- **Your task**:
Within these entries, which lines include the string "begin"? Copy each one.

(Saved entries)
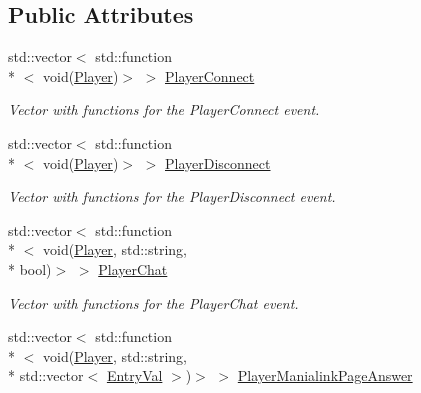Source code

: \subsection*{Public Attributes}
\begin{DoxyCompactItemize}
\item 
\hypertarget{classPlugin_a02e032f548c5a002496ab6b02788342b}{std\-::vector$<$ std\-::function\\*
$<$ void(\hyperlink{structPlayer}{Player})$>$ $>$ \hyperlink{classPlugin_a02e032f548c5a002496ab6b02788342b}{Player\-Connect}}\label{classPlugin_a02e032f548c5a002496ab6b02788342b}

\begin{DoxyCompactList}\small\item\em Vector with functions for the Player\-Connect event. \end{DoxyCompactList}\item 
\hypertarget{classPlugin_a3c8dec90190a888e951268b3727b7573}{std\-::vector$<$ std\-::function\\*
$<$ void(\hyperlink{structPlayer}{Player})$>$ $>$ \hyperlink{classPlugin_a3c8dec90190a888e951268b3727b7573}{Player\-Disconnect}}\label{classPlugin_a3c8dec90190a888e951268b3727b7573}

\begin{DoxyCompactList}\small\item\em Vector with functions for the Player\-Disconnect event. \end{DoxyCompactList}\item 
\hypertarget{classPlugin_a17096b73a575eef7c4e8c5380c08f670}{std\-::vector$<$ std\-::function\\*
$<$ void(\hyperlink{structPlayer}{Player}, std\-::string, \\*
bool)$>$ $>$ \hyperlink{classPlugin_a17096b73a575eef7c4e8c5380c08f670}{Player\-Chat}}\label{classPlugin_a17096b73a575eef7c4e8c5380c08f670}

\begin{DoxyCompactList}\small\item\em Vector with functions for the Player\-Chat event. \end{DoxyCompactList}\item 
\hypertarget{classPlugin_aec9eb757d9baae48942b34f28594a2a6}{std\-::vector$<$ std\-::function\\*
$<$ void(\hyperlink{structPlayer}{Player}, std\-::string, \\*
std\-::vector$<$ \hyperlink{structEntryVal}{Entry\-Val} $>$)$>$ $>$ \hyperlink{classPlugin_aec9eb757d9baae48942b34f28594a2a6}{Player\-Manialink\-Page\-Answer}}\label{classPlugin_aec9eb757d9baae48942b34f28594a2a6}


\end{DoxyCompactItemize}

- **Answer for the task**:
\begin{DoxyCompactItemize}
\begin{DoxyCompactList}\small\item\em Vector with functions for the Player\-Connect event. \end{DoxyCompactList}\item 
\begin{DoxyCompactList}\small\item\em Vector with functions for the Player\-Disconnect event. \end{DoxyCompactList}\item 
\begin{DoxyCompactList}\small\item\em Vector with functions for the Player\-Chat event. \end{DoxyCompactList}\item 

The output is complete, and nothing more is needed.